(Seorang politikus berdiri di panggung, di hadapan kotak suara yang telah menyaksikan perjalanannya selama puluhan tahun. Ia memandanginya dengan penuh pengharapan dan nostalgia.)
Kotak suara pun berbicara.
Aku adalah kotak suara setia, saksi bisu dari empat pemilu yang telah kita lalui bersama. Pada tahun 2009, aku pertama kali menyambutmu dengan harapan yang membuncah.Â
Engkau, yang pada saat itu masih seorang pemula sebagai wakil dari wanita yang luar biasa, berdiri tegar di hadapanku, siap untuk melangkah untuk membantu membangun bangsa dan negara.
2014, kau kembali menghadapiku. Tak lagi seorang yang asing, namun sebagai pejuang yang semakin matang. Bersama partaimu dan visi misimu yang terus bertahan, kau menghadap tantangan dengan gagah berani. Meski hasilnya tak sesuai harapan, namun semangatmu selalu abadi.

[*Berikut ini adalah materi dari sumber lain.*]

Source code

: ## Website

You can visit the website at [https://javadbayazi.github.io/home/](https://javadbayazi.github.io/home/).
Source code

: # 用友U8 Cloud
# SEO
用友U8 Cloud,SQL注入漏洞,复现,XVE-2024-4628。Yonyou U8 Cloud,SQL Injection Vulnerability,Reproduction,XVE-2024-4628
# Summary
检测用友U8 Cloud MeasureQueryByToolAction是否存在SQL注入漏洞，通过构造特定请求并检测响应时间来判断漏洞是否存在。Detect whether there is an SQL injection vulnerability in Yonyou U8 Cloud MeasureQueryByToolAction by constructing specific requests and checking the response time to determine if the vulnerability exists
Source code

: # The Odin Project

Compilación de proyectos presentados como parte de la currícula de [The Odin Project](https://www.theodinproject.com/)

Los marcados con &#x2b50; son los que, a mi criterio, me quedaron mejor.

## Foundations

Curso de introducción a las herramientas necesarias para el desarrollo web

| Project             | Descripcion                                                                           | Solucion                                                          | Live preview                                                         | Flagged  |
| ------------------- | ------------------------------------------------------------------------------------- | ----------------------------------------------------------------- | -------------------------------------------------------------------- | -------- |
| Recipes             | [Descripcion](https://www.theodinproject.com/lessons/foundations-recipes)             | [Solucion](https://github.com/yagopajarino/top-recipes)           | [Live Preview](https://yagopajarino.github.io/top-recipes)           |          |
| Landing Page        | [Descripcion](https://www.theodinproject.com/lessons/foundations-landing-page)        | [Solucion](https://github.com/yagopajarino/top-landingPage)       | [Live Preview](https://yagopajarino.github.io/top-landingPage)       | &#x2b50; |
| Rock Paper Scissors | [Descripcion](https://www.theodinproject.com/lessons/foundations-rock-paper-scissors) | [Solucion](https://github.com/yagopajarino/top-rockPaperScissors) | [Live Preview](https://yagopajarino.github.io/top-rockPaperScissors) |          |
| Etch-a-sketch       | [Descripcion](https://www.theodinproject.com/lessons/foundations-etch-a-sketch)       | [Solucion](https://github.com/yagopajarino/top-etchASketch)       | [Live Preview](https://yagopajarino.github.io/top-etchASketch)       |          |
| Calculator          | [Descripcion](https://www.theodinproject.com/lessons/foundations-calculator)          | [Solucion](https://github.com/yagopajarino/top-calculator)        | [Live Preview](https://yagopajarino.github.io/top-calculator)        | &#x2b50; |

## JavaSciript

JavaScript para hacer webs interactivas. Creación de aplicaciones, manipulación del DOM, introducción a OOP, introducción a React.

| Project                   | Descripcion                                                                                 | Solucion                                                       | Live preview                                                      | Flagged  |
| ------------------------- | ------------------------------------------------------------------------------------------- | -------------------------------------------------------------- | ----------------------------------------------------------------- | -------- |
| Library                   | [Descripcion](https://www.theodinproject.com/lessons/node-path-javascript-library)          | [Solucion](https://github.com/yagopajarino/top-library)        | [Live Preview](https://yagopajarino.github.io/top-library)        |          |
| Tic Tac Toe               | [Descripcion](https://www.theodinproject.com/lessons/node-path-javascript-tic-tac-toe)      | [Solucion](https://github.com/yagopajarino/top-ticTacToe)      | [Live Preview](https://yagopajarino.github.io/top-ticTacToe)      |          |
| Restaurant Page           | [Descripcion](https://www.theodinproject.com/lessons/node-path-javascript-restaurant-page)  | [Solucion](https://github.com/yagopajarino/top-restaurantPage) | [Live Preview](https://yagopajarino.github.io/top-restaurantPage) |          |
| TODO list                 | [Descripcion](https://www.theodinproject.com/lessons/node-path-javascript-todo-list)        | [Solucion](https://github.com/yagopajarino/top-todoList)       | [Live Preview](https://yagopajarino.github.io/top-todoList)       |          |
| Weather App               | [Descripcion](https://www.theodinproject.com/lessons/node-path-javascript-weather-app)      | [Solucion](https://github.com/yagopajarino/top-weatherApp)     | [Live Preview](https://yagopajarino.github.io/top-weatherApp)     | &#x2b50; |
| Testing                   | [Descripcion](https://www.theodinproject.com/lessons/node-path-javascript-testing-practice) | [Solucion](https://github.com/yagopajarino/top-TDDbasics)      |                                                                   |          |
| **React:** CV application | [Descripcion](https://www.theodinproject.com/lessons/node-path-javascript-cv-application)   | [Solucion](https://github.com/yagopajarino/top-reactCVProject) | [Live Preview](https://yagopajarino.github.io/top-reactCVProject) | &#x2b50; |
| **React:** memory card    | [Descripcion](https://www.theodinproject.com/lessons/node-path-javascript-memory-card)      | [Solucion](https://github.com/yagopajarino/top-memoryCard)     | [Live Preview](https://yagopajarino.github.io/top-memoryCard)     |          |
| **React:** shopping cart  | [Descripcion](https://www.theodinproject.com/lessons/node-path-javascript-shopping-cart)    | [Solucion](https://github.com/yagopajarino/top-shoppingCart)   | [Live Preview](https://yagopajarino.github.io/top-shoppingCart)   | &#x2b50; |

2019, ketiga kalinya kau menghampiriku. Suara-suara yang mengiringimu terdengar semakin kuat, semakin jelas.Â
Kau telah menjelma menjadi sosok yang disegani, yang diharapkan oleh banyak orang untuk memimpin bangsa ini menuju arah yang lebih baik. Namun Tuhan berkehendak lain, tapi setidaknya kau bukan oposisi, dan masuk kedalam untuk membangun negeri.
Dan kini, pada tahun 2024, engkau datang kembali dengan wakil pemuda negeri. Kali ini bukan sebagai seorang kandidat, melainkan sebagai seorang pemenang. Suaramu telah terdengar di seluruh penjuru negeri, dan rakyat mempercayakan masa depan mereka padamu.
Selama empat pemilu, aku menyaksikan perjuanganmu. Aku melihatmu bekerja keras, mengorbankan waktu, tenaga, dan bahkan kesehatanmu demi bangsa dan negara. Kau adalah contoh nyata dari pengabdian yang tulus, dan pengorbanan tiada henti.